This course will guide you through all the possible techniques that are used to visualize data using the Matplotlib Python library.
In this course, we will explore the main functionalities of Matplotlib: we will look at how to customize Matplotlib objects, how to use various plotting techniques, and finally, we will focus on how to communicate results.
If you have any feedback related to this course, feel free to contact us at support@cloudacademy.com.
Learning Objectives
- Learn the fundamentals of Python's Matplotlib library and its main features
- Customize objects in Matplotlib
- Create multiple plots in Matplotlib
- Customize plots in Matplotlib (annotations, labels, linestyles, colors, etc)
- Understand the different plot types available
Intended Audience
- Data scientists
- Anyone looking to create plots and visualize data in Matplotlib
Prerequisites
To get the most out of this course, you should already be familiar with using Python, for which you can take our Introduction to Python learning path. Knowledge of Python's Pandas library would also be beneficial and you might want to take our courses Working with Pandas and Data Wrangling with Pandas before embarking on this Matplotlib course.
Resources
The data used in this course can be found in the following GitHub repository: https://github.com/cloudacademy/data-visualization-with-python-using-matplotlib
Welcome back. In this lecture, we're going to customize our Matplotlib object. Let's recall the output of the previous lecture by pasting the necessary code snippet that is needed to produce that output. So first we code the necessary inputs and then filter out the original data frame to retain only USA observations. We then plot the year on the x-axis and the GDP per capita on the y-axis.

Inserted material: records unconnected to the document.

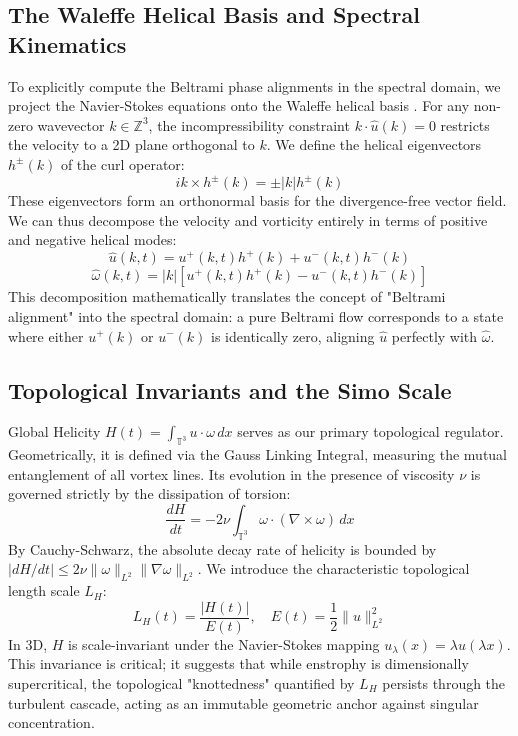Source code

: \documentclass[12pt,a4paper]{article}
\theoremstyle{plain}
\theoremstyle{definition}
\theoremstyle{remark}
\begin{document}
\subsection{The Waleffe Helical Basis and Spectral Kinematics}
To explicitly compute the Beltrami phase alignments in the spectral domain, we project the Navier-Stokes equations onto the Waleffe helical basis \cite{waleffe1992}. For any non-zero wavevector $k \in \mathbb{Z}^3$, the incompressibility constraint $k \cdot \hat{u}(k) = 0$ restricts the velocity to a 2D plane orthogonal to $k$. We define the helical eigenvectors $h^\pm(k)$ of the curl operator:
\begin{equation}
    i k \times h^\pm(k) = \pm |k| h^\pm(k)
\end{equation}
These eigenvectors form an orthonormal basis for the divergence-free vector field. We can thus decompose the velocity and vorticity entirely in terms of positive and negative helical modes:
\begin{equation}
    \hat{u}(k,t) = u^+(k,t) h^+(k) + u^-(k,t) h^-(k)
\end{equation}
\begin{equation}
    \hat{\omega}(k,t) = |k| \left[ u^+(k,t) h^+(k) - u^-(k,t) h^-(k) \right]
\end{equation}
This decomposition mathematically translates the concept of "Beltrami alignment" into the spectral domain: a pure Beltrami flow corresponds to a state where either $u^+(k)$ or $u^-(k)$ is identically zero, aligning $\hat{u}$ perfectly with $\hat{\omega}$.

\subsection{Topological Invariants and the Simo Scale}
Global Helicity $H(t) = \int_{\mathbb{T}^3} u \cdot \omega \, dx$ serves as our primary topological regulator. Geometrically, it is defined via the Gauss Linking Integral, measuring the mutual entanglement of all vortex lines. Its evolution in the presence of viscosity $\nu$ is governed strictly by the dissipation of torsion:
\begin{equation}
    \frac{dH}{dt} = -2\nu \int_{\mathbb{T}^3} \omega \cdot (\nabla \times \omega) \, dx
\end{equation}
By Cauchy-Schwarz, the absolute decay rate of helicity is bounded by $|dH/dt| \leq 2\nu \|\omega\|_{L^2} \|\nabla \omega\|_{L^2}$.
We introduce the characteristic topological length scale $L_H$:
\begin{equation}
    L_H(t) = \frac{|H(t)|}{E(t)}, \quad E(t) = \frac{1}{2}\|u\|_{L^2}^2
\end{equation}
In 3D, $H$ is scale-invariant under the Navier-Stokes mapping $u_\lambda(x) = \lambda u(\lambda x)$. This invariance is critical; it suggests that while enstrophy is dimensionally supercritical, the topological "knottedness" quantified by $L_H$ persists through the turbulent cascade, acting as an immutable geometric anchor against singular concentration.
\end{document}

One of the first things we can do is add a label to the axis, to do that, we use the set X label and set Y label methods. These are methods that you can use to change certain properties of the object before calling show to display it. For instance, we can call the method, set X label on the axis object, and we pass the string year and then we call set to Y label on the axis object, and we pass the string GDP per capita.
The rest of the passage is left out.